The real danger isn’t always a threat actor crashing your systems with a decade-old PLC. Sometimes, it's your own employee doing their job. End of life (EOL) equipment is more than old hardware or software. It’s a risk to compliance, insurers and regulators, and uptime. 

Obsolescence is something you can’t ignore because it'll inevitably impact your cyber risk. This article will help set you on the path to avoiding disasters by breaking down:

  • What is obsolescence risk in OT environments?
  • The safety risks associated with obsolescence in OT.
  • The role visibility and context plays in obsolescence management. 
  • 5 most overlooked aspects of OT obsolescence management. 
  • Actionable steps to set your organization up for success.

What is Obsolescence Risk in OT Environments?

Obsolescence risk occurs when aging hardware and software are no longer supported by the manufacturer. Once they reach their end of life, they become a security risk. If they break, replacements are near impossible to secure. Some of the most critical consequences of obsolete equipment are unplanned downtime and increased operational costs. 

Safety is Central to Obsolescence in OT

Aging equipment introduces significant safety risks. As the equipment nears its end of life, the trained personnel who know how to operate and maintain it also dwindle. This transforms a typical obsolescence challenge into a security and operator safety issue. 

This is why maintenance must not only encompass the physical upkeep and updates of hardware and software.  It must also include establishing clear policies and procedures for operating equipment safely at the end of its life cycle.

The Role Visibility Plays in Obsolescence Management 

Asset visibility is the foundation of obsolescence management since you can’t address what you don’t know you have. Understanding the breadth and depth of what you have helps you determine the obsolescence risk.

Building a Base Foundation for Visibility

When conducting an audit of your assets, there are a few foundational pieces of information you need to provide:

  • What is the equipment?
  • Where is it located physically and logically?
  • What does the equipment do?
  • What is the equipment's function?
  • What systems is it apart of? 
  • Who owns the system? 

Once you’ve built the foundation, you can dive into the next level of visibility. 

Understanding Multi-Dimensional Visibility

True visibility is multi-dimensional and it requires going beyond inventory to provide the necessary context for each asset. 

Building on the starting point above, you must also understand the specific impact each asset has on your operation. This requires a deeper look into an asset's criticality, redundancy, and its role within your safety systems. 

For example, a failure in a critical safety system or a vibration monitoring unit in a power plant carries a much higher risk—potentially including the loss of life—than a failure in a coal conveyor belt that can be manually bypassed with a front loader. 

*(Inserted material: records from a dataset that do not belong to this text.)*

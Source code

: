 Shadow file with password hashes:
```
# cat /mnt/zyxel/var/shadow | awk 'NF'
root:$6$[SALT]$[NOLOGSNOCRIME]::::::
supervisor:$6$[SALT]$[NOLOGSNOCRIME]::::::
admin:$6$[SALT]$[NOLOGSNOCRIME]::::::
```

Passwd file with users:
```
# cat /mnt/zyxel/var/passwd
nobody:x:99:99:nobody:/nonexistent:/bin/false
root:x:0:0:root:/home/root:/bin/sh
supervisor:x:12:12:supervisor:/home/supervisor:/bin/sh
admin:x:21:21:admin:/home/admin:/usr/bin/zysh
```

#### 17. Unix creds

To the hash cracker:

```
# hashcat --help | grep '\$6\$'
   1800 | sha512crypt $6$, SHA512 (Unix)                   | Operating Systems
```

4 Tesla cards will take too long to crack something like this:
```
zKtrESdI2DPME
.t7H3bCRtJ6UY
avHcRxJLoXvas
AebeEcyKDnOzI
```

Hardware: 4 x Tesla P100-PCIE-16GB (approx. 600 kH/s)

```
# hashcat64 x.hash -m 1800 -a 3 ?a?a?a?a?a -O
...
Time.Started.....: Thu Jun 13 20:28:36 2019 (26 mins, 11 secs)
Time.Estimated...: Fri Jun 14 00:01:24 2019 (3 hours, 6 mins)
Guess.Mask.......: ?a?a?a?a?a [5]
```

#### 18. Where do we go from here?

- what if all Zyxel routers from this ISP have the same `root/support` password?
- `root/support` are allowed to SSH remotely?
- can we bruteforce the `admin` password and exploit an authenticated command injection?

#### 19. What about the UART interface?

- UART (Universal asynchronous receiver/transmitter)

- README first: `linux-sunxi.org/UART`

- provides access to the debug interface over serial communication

By identifying these intricacies of the operation, you can move from an equipment list to a meaningful map of operational risk.

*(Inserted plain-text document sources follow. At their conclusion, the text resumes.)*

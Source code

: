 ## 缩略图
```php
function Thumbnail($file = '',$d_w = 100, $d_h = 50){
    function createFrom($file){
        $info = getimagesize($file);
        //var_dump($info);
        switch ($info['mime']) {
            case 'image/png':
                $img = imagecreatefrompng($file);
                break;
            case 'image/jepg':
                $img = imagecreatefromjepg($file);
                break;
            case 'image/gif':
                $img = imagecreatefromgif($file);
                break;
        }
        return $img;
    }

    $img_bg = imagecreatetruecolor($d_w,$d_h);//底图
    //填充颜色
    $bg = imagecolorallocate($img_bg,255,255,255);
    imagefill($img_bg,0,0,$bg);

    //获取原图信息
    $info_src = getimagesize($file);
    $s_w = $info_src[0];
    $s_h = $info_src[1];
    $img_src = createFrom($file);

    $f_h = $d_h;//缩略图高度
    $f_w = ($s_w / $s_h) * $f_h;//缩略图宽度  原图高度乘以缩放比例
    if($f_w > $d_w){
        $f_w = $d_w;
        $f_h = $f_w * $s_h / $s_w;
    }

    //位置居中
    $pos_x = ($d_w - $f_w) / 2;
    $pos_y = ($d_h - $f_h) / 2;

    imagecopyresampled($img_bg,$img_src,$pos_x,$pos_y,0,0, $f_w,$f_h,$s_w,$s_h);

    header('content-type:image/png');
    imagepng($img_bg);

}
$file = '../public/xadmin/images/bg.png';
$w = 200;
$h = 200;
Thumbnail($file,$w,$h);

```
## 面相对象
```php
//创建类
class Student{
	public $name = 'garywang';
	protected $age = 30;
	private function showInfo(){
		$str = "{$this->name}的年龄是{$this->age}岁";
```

Prioritization Through Data

It’s impossible to engineer every single risk out of a system. This is why prioritization is key. Visibility provides the data necessary to rank an asset list and determine which one requires immediate attention based on the contextual data you compile about that asset.

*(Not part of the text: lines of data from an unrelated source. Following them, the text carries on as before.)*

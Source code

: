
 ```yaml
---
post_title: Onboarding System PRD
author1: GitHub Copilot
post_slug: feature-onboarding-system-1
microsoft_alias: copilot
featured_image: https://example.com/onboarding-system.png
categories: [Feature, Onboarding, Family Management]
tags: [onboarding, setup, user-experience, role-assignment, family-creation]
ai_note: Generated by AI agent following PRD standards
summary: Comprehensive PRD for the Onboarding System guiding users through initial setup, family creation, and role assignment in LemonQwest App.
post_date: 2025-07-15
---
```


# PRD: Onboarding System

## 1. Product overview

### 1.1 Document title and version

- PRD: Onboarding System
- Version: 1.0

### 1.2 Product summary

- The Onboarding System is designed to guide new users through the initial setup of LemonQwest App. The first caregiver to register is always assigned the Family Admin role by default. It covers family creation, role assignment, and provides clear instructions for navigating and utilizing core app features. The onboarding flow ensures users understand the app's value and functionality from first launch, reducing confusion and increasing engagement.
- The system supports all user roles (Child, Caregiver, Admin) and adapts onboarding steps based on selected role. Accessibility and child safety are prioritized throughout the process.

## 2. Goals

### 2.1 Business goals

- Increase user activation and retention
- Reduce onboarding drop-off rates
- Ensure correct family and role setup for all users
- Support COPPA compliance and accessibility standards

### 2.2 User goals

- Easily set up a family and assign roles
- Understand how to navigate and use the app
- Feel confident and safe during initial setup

Your prioritization should be mapped directly against your corporate risk appetite. This includes taking geography, brand recognition, revenue generation, and financial impact of a specific production line or site in addition to the asset specific risk into account. 

Using  data to calculate empirical risk, your organization can make informed decisions about where to allocate its budget to protect the bottom line and ensure safe, continuous operations.

Industrial OT Cybersecurity – Rockwell Automation SecureOT
 Industrial OT Cybersecurity – Rockwell Automation SecureOT
Industrial OT Cybersecurity – Rockwell Automation SecureOT
SecureOT combines OT‑nativedesigned software, expert services, and global scale to reduce risk, improve uptime, and simplify compliance for industrial operations.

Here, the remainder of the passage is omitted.